**What is required**
If a line of the data contains the word "right", it is counted; report how many such lines there are and nothing else.

**Data to examine**
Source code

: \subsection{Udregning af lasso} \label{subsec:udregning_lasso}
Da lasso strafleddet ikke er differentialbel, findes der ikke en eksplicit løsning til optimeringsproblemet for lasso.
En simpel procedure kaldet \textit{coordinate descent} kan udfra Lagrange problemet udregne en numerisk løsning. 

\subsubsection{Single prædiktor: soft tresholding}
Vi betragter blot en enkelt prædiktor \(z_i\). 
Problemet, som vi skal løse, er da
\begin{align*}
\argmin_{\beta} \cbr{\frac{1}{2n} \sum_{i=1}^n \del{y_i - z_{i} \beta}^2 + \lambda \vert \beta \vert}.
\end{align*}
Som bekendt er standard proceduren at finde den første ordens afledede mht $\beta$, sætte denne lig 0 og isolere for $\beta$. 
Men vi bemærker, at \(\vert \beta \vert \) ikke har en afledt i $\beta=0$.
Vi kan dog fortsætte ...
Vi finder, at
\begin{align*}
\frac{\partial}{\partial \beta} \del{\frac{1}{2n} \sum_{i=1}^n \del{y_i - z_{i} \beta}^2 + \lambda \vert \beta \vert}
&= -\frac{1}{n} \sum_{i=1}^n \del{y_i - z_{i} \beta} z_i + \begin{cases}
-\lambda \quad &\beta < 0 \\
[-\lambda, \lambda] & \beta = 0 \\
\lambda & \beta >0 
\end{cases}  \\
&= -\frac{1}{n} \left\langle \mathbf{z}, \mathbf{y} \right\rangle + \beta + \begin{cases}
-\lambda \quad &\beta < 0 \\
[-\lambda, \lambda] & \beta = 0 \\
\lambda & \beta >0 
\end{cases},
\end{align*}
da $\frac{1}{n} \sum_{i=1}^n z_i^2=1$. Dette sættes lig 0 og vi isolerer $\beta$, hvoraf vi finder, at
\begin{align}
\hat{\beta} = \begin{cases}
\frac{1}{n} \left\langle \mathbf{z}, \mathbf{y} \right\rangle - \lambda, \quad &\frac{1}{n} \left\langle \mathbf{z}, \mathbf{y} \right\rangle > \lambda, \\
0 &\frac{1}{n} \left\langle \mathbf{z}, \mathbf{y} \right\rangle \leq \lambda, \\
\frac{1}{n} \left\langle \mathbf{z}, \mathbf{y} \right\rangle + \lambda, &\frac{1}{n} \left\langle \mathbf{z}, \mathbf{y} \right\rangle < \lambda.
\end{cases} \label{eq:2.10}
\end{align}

**Reply to the task**
4